Diana@The House of Dee
Sweet and buttery gluten free sponge cakes stuffed with dried raspberries and topped with confectionery glaze - a great Valentine's Day dessert or "just because" treat.
Prep Time 1 hour 30 minutes
Cook Time 20 minutes
Total Time 1 hour 50 minutes
Course Dessert, Gluten free
Cuisine French, International
Servings 13

Ingredients
  

  • 3 eggs room temperature
  • 6 Tbsp unsalted butter melted
  • 2/3 cup sugar
  • 1 cup gf flour I used King Arthur Measure per Measure, sifted
  • 1 1/2 tsp baking powder
  • 1/4 ts salt
  • 1 tsp vanilla
  • 2 tsp raspberry flavor
  • 1 oz dried raspberries
  • 1 cup powdered sugar
  • 2 Tbsp milk cold
  • 1/2 tsp raspberry flavor
  • dried raspberries and sugar pearls to top
  • 1-2 red food drops optional

Instructions
 

  • The most important step in this recipe is to properly cream sugar and eggs till it resembles a pale frothy mass. It may take up to 5 minutes.

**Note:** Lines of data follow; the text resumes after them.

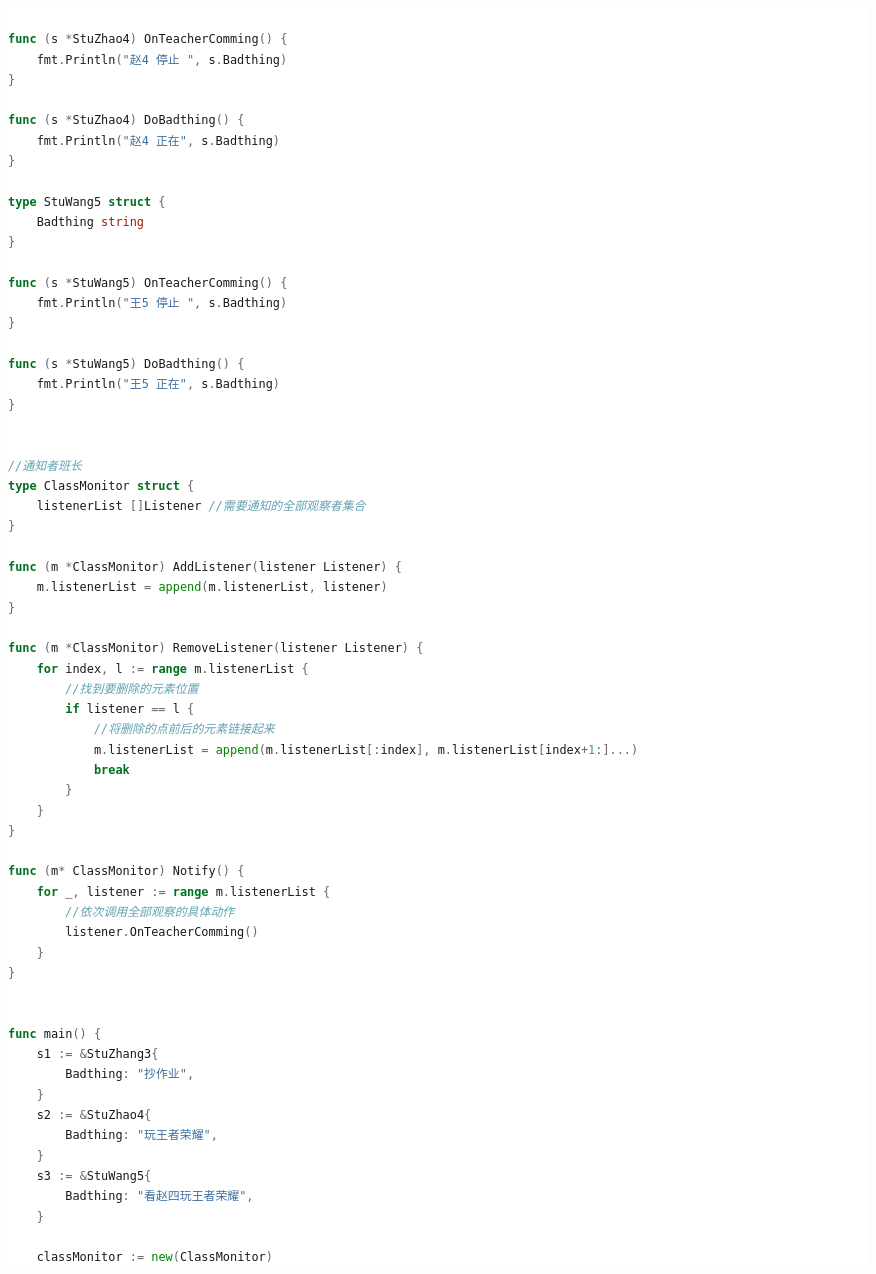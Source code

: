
 ```go

func (s *StuZhao4) OnTeacherComming() {
	fmt.Println("赵4 停止 ", s.Badthing)
}

func (s *StuZhao4) DoBadthing() {
	fmt.Println("赵4 正在", s.Badthing)
}

type StuWang5 struct {
	Badthing string
}

func (s *StuWang5) OnTeacherComming() {
	fmt.Println("王5 停止 ", s.Badthing)
}

func (s *StuWang5) DoBadthing() {
	fmt.Println("王5 正在", s.Badthing)
}


//通知者班长
type ClassMonitor struct {
	listenerList []Listener //需要通知的全部观察者集合
}

func (m *ClassMonitor) AddListener(listener Listener) {
	m.listenerList = append(m.listenerList, listener)
}

func (m *ClassMonitor) RemoveListener(listener Listener) {
	for index, l := range m.listenerList {
		//找到要删除的元素位置
		if listener == l {
			//将删除的点前后的元素链接起来
			m.listenerList = append(m.listenerList[:index], m.listenerList[index+1:]...)
			break
		}
	}
}

func (m* ClassMonitor) Notify() {
	for _, listener := range m.listenerList {
		//依次调用全部观察的具体动作
		listener.OnTeacherComming()
	}
}


func main() {
	s1 := &StuZhang3{
		Badthing: "抄作业",
	}
	s2 := &StuZhao4{
		Badthing: "玩王者荣耀",
	}
	s3 := &StuWang5{
		Badthing: "看赵四玩王者荣耀",
	}

	classMonitor := new(ClassMonitor)

```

  • Add vanilla and raspberry flavors and beat to combine.
  • Combine flour with salt and baking powder, gradually add to egg and sugar mixture beating on the lowest speed.
  • Add melted butter and beat to combine.

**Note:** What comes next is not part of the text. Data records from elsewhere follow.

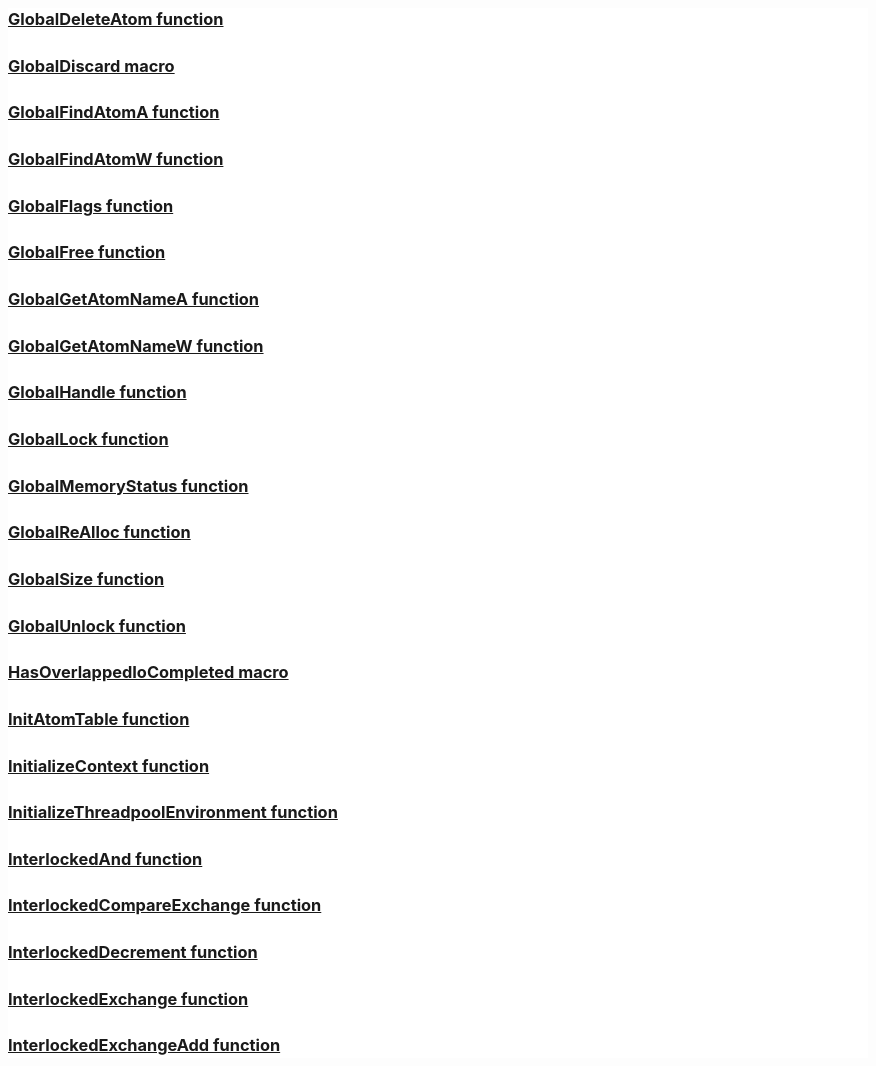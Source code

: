 ### [GlobalDeleteAtom function](../winbase/nf-winbase-globaldeleteatom.md)
### [GlobalDiscard macro](../winbase/nf-winbase-globaldiscard.md)
### [GlobalFindAtomA function](../winbase/nf-winbase-globalfindatoma.md)
### [GlobalFindAtomW function](../winbase/nf-winbase-globalfindatomw.md)
### [GlobalFlags function](../winbase/nf-winbase-globalflags.md)
### [GlobalFree function](../winbase/nf-winbase-globalfree.md)
### [GlobalGetAtomNameA function](../winbase/nf-winbase-globalgetatomnamea.md)
### [GlobalGetAtomNameW function](../winbase/nf-winbase-globalgetatomnamew.md)
### [GlobalHandle function](../winbase/nf-winbase-globalhandle.md)
### [GlobalLock function](../winbase/nf-winbase-globallock.md)
### [GlobalMemoryStatus function](../winbase/nf-winbase-globalmemorystatus.md)
### [GlobalReAlloc function](../winbase/nf-winbase-globalrealloc.md)
### [GlobalSize function](../winbase/nf-winbase-globalsize.md)
### [GlobalUnlock function](../winbase/nf-winbase-globalunlock.md)
### [HasOverlappedIoCompleted macro](../winbase/nf-winbase-hasoverlappediocompleted.md)
### [InitAtomTable function](../winbase/nf-winbase-initatomtable.md)
### [InitializeContext function](../winbase/nf-winbase-initializecontext.md)
### [InitializeThreadpoolEnvironment function](../winbase/nf-winbase-initializethreadpoolenvironment.md)
### [InterlockedAnd function](../winbase/nf-winbase-interlockedand.md)
### [InterlockedCompareExchange function](../winbase/nf-winbase-interlockedcompareexchange.md)
### [InterlockedDecrement function](../winbase/nf-winbase-interlockeddecrement.md)
### [InterlockedExchange function](../winbase/nf-winbase-interlockedexchange.md)
### [InterlockedExchangeAdd function](../winbase/nf-winbase-interlockedexchangeadd.md)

  • Fold in dried raspberries using a rubber spatula.
  • Cover and chill batter in the fridge for at least an hour.
  • minutes before baking, preheat the oven to 350F degrees.
  • Brush the pans with melted butter to prevent sticking.

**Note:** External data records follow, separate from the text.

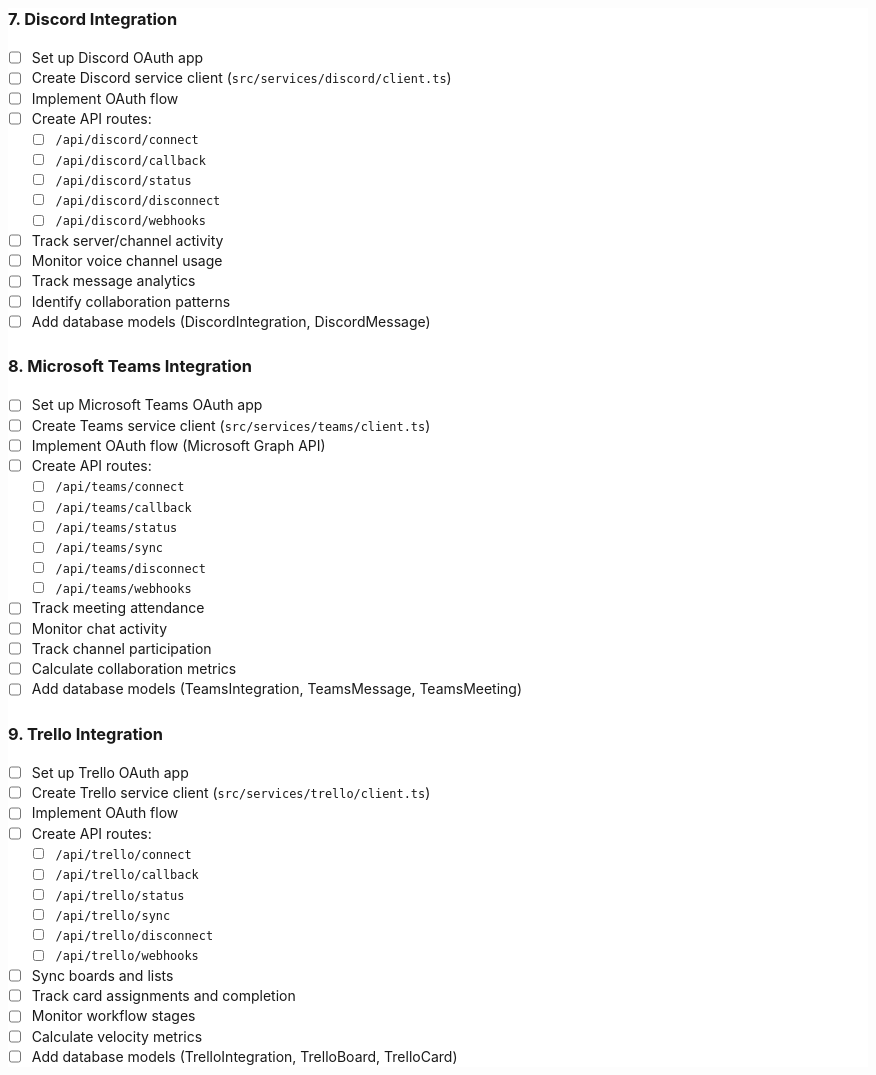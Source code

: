 ### 7. Discord Integration
- [ ] Set up Discord OAuth app
- [ ] Create Discord service client (`src/services/discord/client.ts`)
- [ ] Implement OAuth flow
- [ ] Create API routes:
  - [ ] `/api/discord/connect`
  - [ ] `/api/discord/callback`
  - [ ] `/api/discord/status`
  - [ ] `/api/discord/disconnect`
  - [ ] `/api/discord/webhooks`
- [ ] Track server/channel activity
- [ ] Monitor voice channel usage
- [ ] Track message analytics
- [ ] Identify collaboration patterns
- [ ] Add database models (DiscordIntegration, DiscordMessage)

### 8. Microsoft Teams Integration
- [ ] Set up Microsoft Teams OAuth app
- [ ] Create Teams service client (`src/services/teams/client.ts`)
- [ ] Implement OAuth flow (Microsoft Graph API)
- [ ] Create API routes:
  - [ ] `/api/teams/connect`
  - [ ] `/api/teams/callback`
  - [ ] `/api/teams/status`
  - [ ] `/api/teams/sync`
  - [ ] `/api/teams/disconnect`
  - [ ] `/api/teams/webhooks`
- [ ] Track meeting attendance
- [ ] Monitor chat activity
- [ ] Track channel participation
- [ ] Calculate collaboration metrics
- [ ] Add database models (TeamsIntegration, TeamsMessage, TeamsMeeting)

### 9. Trello Integration
- [ ] Set up Trello OAuth app
- [ ] Create Trello service client (`src/services/trello/client.ts`)
- [ ] Implement OAuth flow
- [ ] Create API routes:
  - [ ] `/api/trello/connect`
  - [ ] `/api/trello/callback`
  - [ ] `/api/trello/status`
  - [ ] `/api/trello/sync`
  - [ ] `/api/trello/disconnect`
  - [ ] `/api/trello/webhooks`
- [ ] Sync boards and lists
- [ ] Track card assignments and completion
- [ ] Monitor workflow stages
- [ ] Calculate velocity metrics
- [ ] Add database models (TrelloIntegration, TrelloBoard, TrelloCard)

  • Using a spoon or a scoop fill the madeleine pans with batter. They don’t have to look very even as they’ll spread out during baking.
  • These madeleines are a bit thicker than regular ones due to added raspberries so bake for about 20 minutes or until the edges are golden and the tops are raised and spring back.
  • Cool slightly before removing from pans and decorating.
  • To make the glaze, use cold milk, powdered sugar and a bit of raspberry flavor. Adding 1-2 drops of food color is optional (use natural colors if available).
  • Dip madeleines into sugar glaze and decorate with dried raspberries and sugar pearls.